Exercise instructions: Look through the records that follow. Copy every line containing the word "player".

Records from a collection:
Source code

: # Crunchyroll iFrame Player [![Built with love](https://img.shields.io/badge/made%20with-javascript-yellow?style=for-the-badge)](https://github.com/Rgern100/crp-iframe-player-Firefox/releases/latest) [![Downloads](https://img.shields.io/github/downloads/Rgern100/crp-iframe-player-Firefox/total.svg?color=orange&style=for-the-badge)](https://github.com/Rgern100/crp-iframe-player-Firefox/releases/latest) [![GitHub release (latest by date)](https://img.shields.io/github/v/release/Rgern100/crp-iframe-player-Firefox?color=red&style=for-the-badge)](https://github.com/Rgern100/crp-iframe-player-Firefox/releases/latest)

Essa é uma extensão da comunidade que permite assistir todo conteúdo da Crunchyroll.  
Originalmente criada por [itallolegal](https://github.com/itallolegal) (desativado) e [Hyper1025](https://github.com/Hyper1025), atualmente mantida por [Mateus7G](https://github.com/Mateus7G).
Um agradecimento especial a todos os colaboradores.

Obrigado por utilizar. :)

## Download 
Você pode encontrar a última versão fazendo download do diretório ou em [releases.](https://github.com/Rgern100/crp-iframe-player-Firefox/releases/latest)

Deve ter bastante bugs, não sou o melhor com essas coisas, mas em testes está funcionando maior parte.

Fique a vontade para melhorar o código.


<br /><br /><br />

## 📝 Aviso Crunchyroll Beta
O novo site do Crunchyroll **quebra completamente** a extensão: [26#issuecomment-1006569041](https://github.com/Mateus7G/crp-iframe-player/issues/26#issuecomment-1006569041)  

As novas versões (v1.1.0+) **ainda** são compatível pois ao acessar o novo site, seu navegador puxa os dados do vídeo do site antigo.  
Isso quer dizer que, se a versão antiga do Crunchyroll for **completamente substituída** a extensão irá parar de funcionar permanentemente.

Finished task:
: # Crunchyroll iFrame Player [![Built with love](https://img.shields.io/badge/made%20with-javascript-yellow?style=for-the-badge)](https://github.com/Rgern100/crp-iframe-player-Firefox/releases/latest) [![Downloads](https://img.shields.io/github/downloads/Rgern100/crp-iframe-player-Firefox/total.svg?color=orange&style=for-the-badge)](https://github.com/Rgern100/crp-iframe-player-Firefox/releases/latest) [![GitHub release (latest by date)](https://img.shields.io/github/v/release/Rgern100/crp-iframe-player-Firefox?color=red&style=for-the-badge)](https://github.com/Rgern100/crp-iframe-player-Firefox/releases/latest)
Você pode encontrar a última versão fazendo download do diretório ou em [releases.](https://github.com/Rgern100/crp-iframe-player-Firefox/releases/latest)
O novo site do Crunchyroll **quebra completamente** a extensão: [26#issuecomment-1006569041](https://github.com/Mateus7G/crp-iframe-player/issues/26#issuecomment-1006569041)  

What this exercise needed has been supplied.